SMITH: It’s not surprising that people behave as they’re incented to behave. So the incentives need to change, clearly. If we’re going to make reform work, we have to be as compassionate as we can within the realm of fiscal responsibility.

HASBROUCK: A fair amount of the enabler of some of this change has got to come from information. In a lot of ways, we’re recreating the ‘90s. This whole thing of shifting accountability and risk to providers—we’ve done that all before, and we know what the consumer backlash was against that, which drove us away from it.

Look at the people rioting on the streets of Greece. If societies don’t explain to people how these changes can be done in a way that is not necessarily rationing but is actually improved value—I agree that there’s a fair amount of inefficiency in the system and that we could provide a similar amount of healthcare quality without rationing healthcare. But if people start to see risk being shifted to providers, the suspicion that is now focused on insurance companies—of the insurance companies trying to withhold care—if you start to push that to providers, the suspicion will be focused to providers: “My provider is rationing my care.”
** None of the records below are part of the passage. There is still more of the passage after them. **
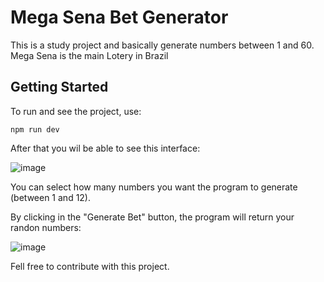# Mega Sena Bet Generator
This is a study project and basically generate numbers between 1 and 60.
Mega Sena is the main Lotery in Brazil
## Getting Started
To run and see the project, use:
```
npm run dev
```
After that you wil be able to see this interface:

![image](https://github.com/augustosplett/mega-sena-bet-generator/assets/31394293/25eaeedc-7fae-4c86-8419-2c1cb585bef5)

You can select how many numbers you want the program to generate (between 1 and 12).

By clicking in the "Generate Bet" button, the program will return your randon numbers:

![image](https://github.com/augustosplett/mega-sena-bet-generator/assets/31394293/7593230f-8483-46a9-8c82-30b6c52e2114)

Fell free to contribute with this project.
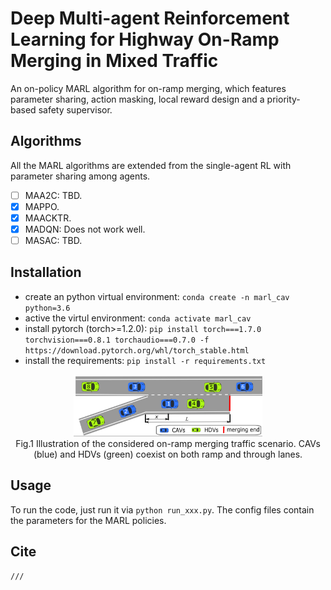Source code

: # Deep Multi-agent Reinforcement Learning for Highway On-Ramp Merging in Mixed Traffic

An on-policy MARL algorithm for on-ramp merging, which features parameter sharing, action masking, local reward design and a priority-based safety supervisor.

## Algorithms

All the MARL algorithms are extended from the single-agent RL with parameter sharing among agents.
- [ ] MAA2C: TBD.
- [x] MAPPO.
- [x] MAACKTR.
- [x] MADQN: Does not work well.
- [ ] MASAC: TBD.

## Installation
- create an python virtual environment: `conda create -n marl_cav python=3.6`
- active the virtul environment: `conda activate marl_cav`
- install pytorch (torch>=1.2.0): `pip install torch===1.7.0 torchvision===0.8.1 torchaudio===0.7.0 -f https://download.pytorch.org/whl/torch_stable.html`
- install the requirements: `pip install -r requirements.txt`

<p align="center">
     <img src="docs/on-ramp.png" alt="output_example" width="60%" height="60%">
     <br>Fig.1 Illustration of the considered on-ramp merging traffic scenario. CAVs (blue) and HDVs (green) coexist on both ramp and through lanes.
</p>

## Usage
To run the code, just run it via `python run_xxx.py`.  The config files contain the parameters for the MARL policies.

## Cite
```
///
```

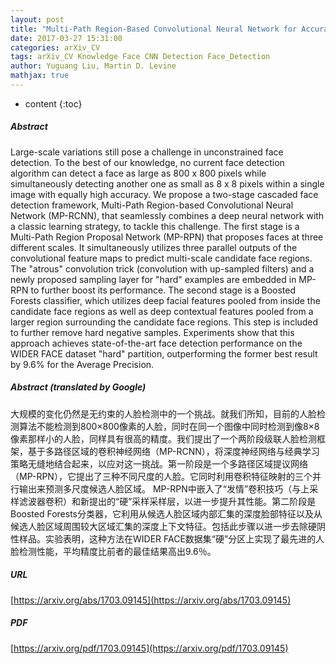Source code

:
 ```yaml
---
layout: post
title: "Multi-Path Region-Based Convolutional Neural Network for Accurate Detection of Unconstrained 'Hard Faces'"
date: 2017-03-27 15:31:00
categories: arXiv_CV
tags: arXiv_CV Knowledge Face CNN Detection Face_Detection
author: Yuguang Liu, Martin D. Levine
mathjax: true
---
```


* content
{:toc}

##### Abstract
Large-scale variations still pose a challenge in unconstrained face detection. To the best of our knowledge, no current face detection algorithm can detect a face as large as 800 x 800 pixels while simultaneously detecting another one as small as 8 x 8 pixels within a single image with equally high accuracy. We propose a two-stage cascaded face detection framework, Multi-Path Region-based Convolutional Neural Network (MP-RCNN), that seamlessly combines a deep neural network with a classic learning strategy, to tackle this challenge. The first stage is a Multi-Path Region Proposal Network (MP-RPN) that proposes faces at three different scales. It simultaneously utilizes three parallel outputs of the convolutional feature maps to predict multi-scale candidate face regions. The "atrous" convolution trick (convolution with up-sampled filters) and a newly proposed sampling layer for "hard" examples are embedded in MP-RPN to further boost its performance. The second stage is a Boosted Forests classifier, which utilizes deep facial features pooled from inside the candidate face regions as well as deep contextual features pooled from a larger region surrounding the candidate face regions. This step is included to further remove hard negative samples. Experiments show that this approach achieves state-of-the-art face detection performance on the WIDER FACE dataset "hard" partition, outperforming the former best result by 9.6% for the Average Precision.

##### Abstract (translated by Google)
大规模的变化仍然是无约束的人脸检测中的一个挑战。就我们所知，目前的人脸检测算法不能检测到800×800像素的人脸，同时在同一个图像中同时检测到像8×8像素那样小的人脸，同样具有很高的精度。我们提出了一个两阶段级联人脸检测框架，基于多路径区域的卷积神经网络（MP-RCNN），将深度神经网络与经典学习策略无缝地结合起来，以应对这一挑战。第一阶段是一个多路径区域提议网络（MP-RPN），它提出了三种不同尺度的人脸。它同时利用卷积特征映射的三个并行输出来预测多尺度候选人脸区域。 MP-RPN中嵌入了“发情”卷积技巧（与上采样滤波器卷积）和新提出的“硬”采样采样层，以进一步提升其性能。第二阶段是Boosted Forests分类器，它利用从候选人脸区域内部汇集的深度脸部特征以及从候选人脸区域周围较大区域汇集的深度上下文特征。包括此步骤以进一步去除硬阴性样品。实验表明，这种方法在WIDER FACE数据集“硬”分区上实现了最先进的人脸检测性能，平均精度比前者的最佳结果高出9.6％。

##### URL
[https://arxiv.org/abs/1703.09145](https://arxiv.org/abs/1703.09145)

##### PDF
[https://arxiv.org/pdf/1703.09145](https://arxiv.org/pdf/1703.09145)

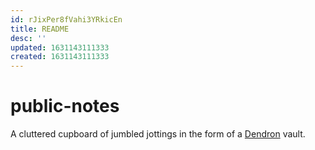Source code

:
 ```yaml
---
id: rJixPer8fVahi3YRkicEn
title: README
desc: ''
updated: 1631143111333
created: 1631143111333
---
```

# public-notes

A cluttered cupboard of jumbled jottings in the form of a [Dendron](https://www.dendron.so/) vault.
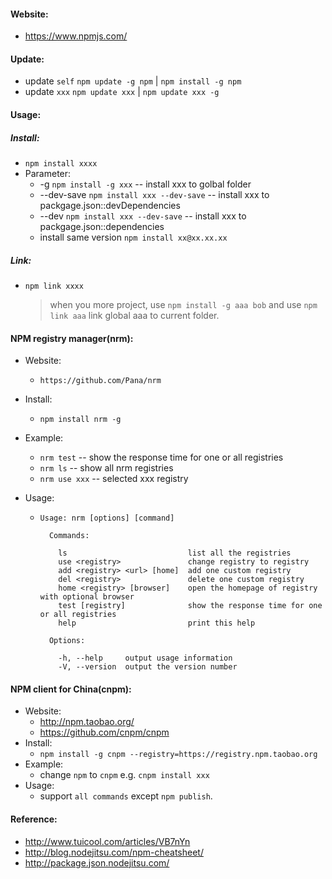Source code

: #### Website:
* <https://www.npmjs.com/>

#### Update:
* update `self`  `npm update -g npm` | `npm install -g npm`
* update `xxx` `npm update xxx` | `npm update xxx -g`

#### Usage:

##### Install:

* `npm install xxxx`
* Parameter:
  * -g `npm install -g xxx` -- install xxx to golbal folder
  * --dev-save `npm install xxx --dev-save` -- install xxx to packgage.json::devDependencies
  * --dev `npm install xxx --dev-save`  -- install xxx to packgage.json::dependencies
  * install same version `npm install xx@xx.xx.xx`

##### Link:
* `npm link xxxx`

  > when you more project, use `npm install -g aaa bob` and use `npm link aaa`  link global aaa  to current folder.

#### NPM registry manager(nrm):
* Website:
  * `https://github.com/Pana/nrm`

* Install:
  * `npm install nrm -g`

* Example:
  * `nrm test`   -- show the response time for one or all registries
  * `nrm ls`     -- show all nrm registries
  * `nrm use xxx` -- selected xxx registry

* Usage:
  * ```
    Usage: nrm [options] [command]

      Commands:

        ls                           list all the registries
        use <registry>               change registry to registry
        add <registry> <url> [home]  add one custom registry
        del <registry>               delete one custom registry
        home <registry> [browser]    open the homepage of registry with optional browser
        test [registry]              show the response time for one or all registries
        help                         print this help

      Options:

        -h, --help     output usage information
        -V, --version  output the version number
    ```

#### NPM client for China(cnpm):

* Website:
  * <http://npm.taobao.org/>
  * <https://github.com/cnpm/cnpm>
* Install:
  * `npm install -g cnpm --registry=https://registry.npm.taobao.org`
* Example:
  * change `npm` to `cnpm` e.g. `cnpm install xxx`
* Usage:
  * support `all commands` except `npm publish`.

#### Reference:

* <http://www.tuicool.com/articles/VB7nYn>
* <http://blog.nodejitsu.com/npm-cheatsheet/>
* <http://package.json.nodejitsu.com/>
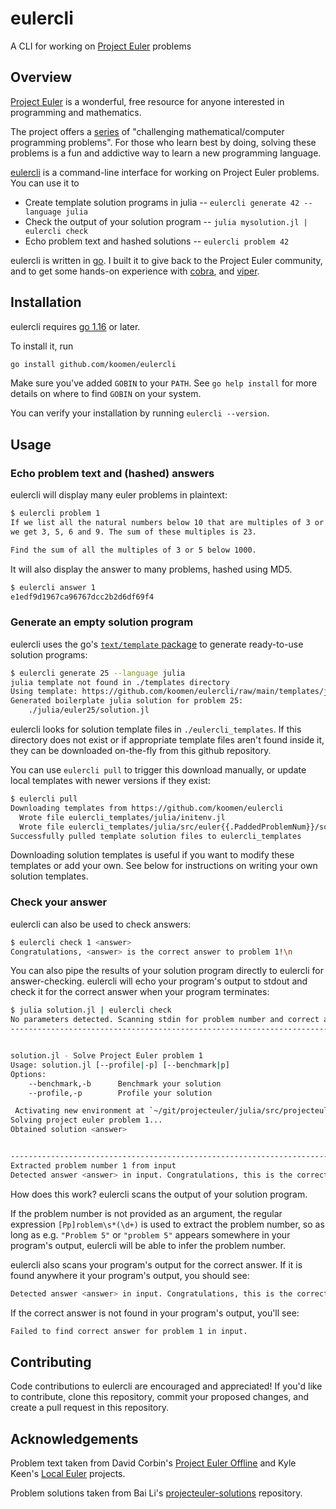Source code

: # eulercli
A CLI for working on [Project Euler](https://projecteuler.net) problems

## Overview

[Project Euler](https://projecteuler.net) is a wonderful, free resource for anyone interested in programming and mathematics.

The project offers a [series](https://projecteuler.net/archives) of "challenging mathematical/computer programming problems".  For those who learn best by doing, solving these problems is a fun and addictive way to learn a new programming language.

[eulercli](https://github.com/koomen/eulercli) is a command-line interface for working on Project Euler problems. You can use it to
- Create template solution programs in julia -- `eulercli generate 42 --language julia`
- Check the output of your solution program -- `julia mysolution.jl | eulercli check`
- Echo problem text and hashed solutions -- `eulercli problem 42`

eulercli is written in [go](https://golang.org/). I built it to give back to the Project Euler community, and to get some hands-on experience with [cobra](https://github.com/spf13/cobra), and [viper](https://github.com/spf13/viper).

## Installation

eulercli requires [go 1.16](https://golang.org/doc/go1.16) or later.

To install it, run

```sh
go install github.com/koomen/eulercli
```

Make sure you've added `GOBIN` to your `PATH`.  See `go help install` for more details on where to find `GOBIN` on your system.

You can verify your installation by running `eulercli --version`.

## Usage

### Echo problem text and (hashed) answers

eulercli will display many euler problems in plaintext:

```sh
$ eulercli problem 1
If we list all the natural numbers below 10 that are multiples of 3 or 5,
we get 3, 5, 6 and 9. The sum of these multiples is 23.

Find the sum of all the multiples of 3 or 5 below 1000.
```

It will also display the answer to many problems, hashed using MD5.

```sh
$ eulercli answer 1
e1edf9d1967ca96767dcc2b2d6df69f4
```

### Generate an empty solution program

eulercli uses the go's [`text/template` package](https://golang.org/pkg/text/template/) to generate ready-to-use solution programs:

```sh
$ eulercli generate 25 --language julia
julia template not found in ./templates directory
Using template: https://github.com/koomen/eulercli/raw/main/templates/julia/solution.jl
Generated boilerplate julia solution for problem 25:
    ./julia/euler25/solution.jl
```

eulercli looks for solution template files in `./eulercli_templates`.  If this directory does not exist or if appropriate template files aren't found inside it, they can be downloaded on-the-fly from this github repository.

  You can use `eulercli pull` to trigger this download manually, or update local templates with newer versions if they exist:

```sh
$ eulercli pull
Downloading templates from https://github.com/koomen/eulercli
  Wrote file eulercli_templates/julia/initenv.jl
  Wrote file eulercli_templates/julia/src/euler{{.PaddedProblemNum}}/solution.jl
Successfully pulled template solution files to eulercli_templates
```

Downloading solution templates is useful if you want to modify these templates or add your own. See below for instructions on writing your own solution templates.


### Check your answer

eulercli can also be used to check answers:

```sh
$ eulercli check 1 <answer>
Congratulations, <answer> is the correct answer to problem 1!\n
```

You can also pipe the results of your solution program directly to eulercli for answer-checking.  eulercli will echo your program's output to stdout and check it for the correct answer when your program terminates:

```sh
$ julia solution.jl | eulercli check
No parameters detected. Scanning stdin for problem number and correct answer...
-------------------------------------------------------------------------------


solution.jl - Solve Project Euler problem 1
Usage: solution.jl [--profile|-p] [--benchmark|p]
Options:
    --benchmark,-b      Benchmark your solution
    --profile,-p        Profile your solution

 Activating new environment at `~/git/projecteuler/julia/src/projecteulerenv/Project.toml`
Solving project euler problem 1...
Obtained solution <answer>


-------------------------------------------------------------------------------
Extracted problem number 1 from input
Detected answer <answer> in input. Congratulations, this is the correct answer to problem 1!
```

How does this work? eulercli scans the output of your solution program.  

If the problem number is not provided as an argument, the regular expression `[Pp]roblem\s*(\d+)` is used to extract the problem number, so as long as e.g. `"Problem 5"` or `"problem 5"` appears somewhere in your program's output, eulercli will be able to infer the problem number.

eulercli also scans your program's output for the correct answer.  If it is found anywhere it your program's output, you should see:

```sh
Detected answer <answer> in input. Congratulations, this is the correct answer to problem 1!
```

If the correct answer is not found in your program's output, you'll see:

```sh
Failed to find correct answer for problem 1 in input.
```
## Contributing

Code contributions to eulercli are encouraged and appreciated! If you'd like to contribute, clone this repository, commit your proposed changes, and create a pull request in this repository.


## Acknowledgements

Problem text taken from David Corbin's [Project Euler Offline](https://github.com/davidcorbin/euler-offline/blob/master/project_euler_problems.txt) and Kyle Keen's [Local Euler](http://kmkeen.com/local-euler/) projects.

Problem solutions taken from Bai Li's [projecteuler-solutions](https://github.com/luckytoilet/projecteuler-solutions) repository.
There needs to be some macro-level information at the community level, using real data to show what are appropriate levels of care from a benchmark perspective. We have an asset in this community that we have underutilized—the All-Payer Claims Database. We should start to use that as an enriching data source in our environment.

I don’t think it’s enough to just change the economics and the incentives. There has to be an information-rich environment to inform the public.

BENNETT: Many of our clients have adopted HSAs and things of that nature that require employees to have more participation, more transparency. We obviously thought that employees would be more engaged in the decision-making process and be more aware of costs. But we’ve been surprised at the level of engagement. We’re hearing from clients that employees are starting to collaborate much more and talk among themselves, starting to share, “What orthoscopic did you see? What was the outcome?”

ADAMS: Both regionally and nationally, we’re starting to see some decline in utilization, and I believe in part it’s due to individuals having higher deductibles, higher copays. It’s the economic reality of the cost of health insurance, and I think that’s having an impact.

How is the Utah Health Exchange working? Is the exchange an important part of health reform or will it not really impact you as employers?

HURST: I give credit to the state for developing Utah Exchange. I didn’t expect the launch of the exchange to be perfect from day one, but the exchange has now grown to just over 4,000 members. They are working through some of the challenges that they faced early on with underwriting and the risk management components of that. So I see some real positive progress being made there.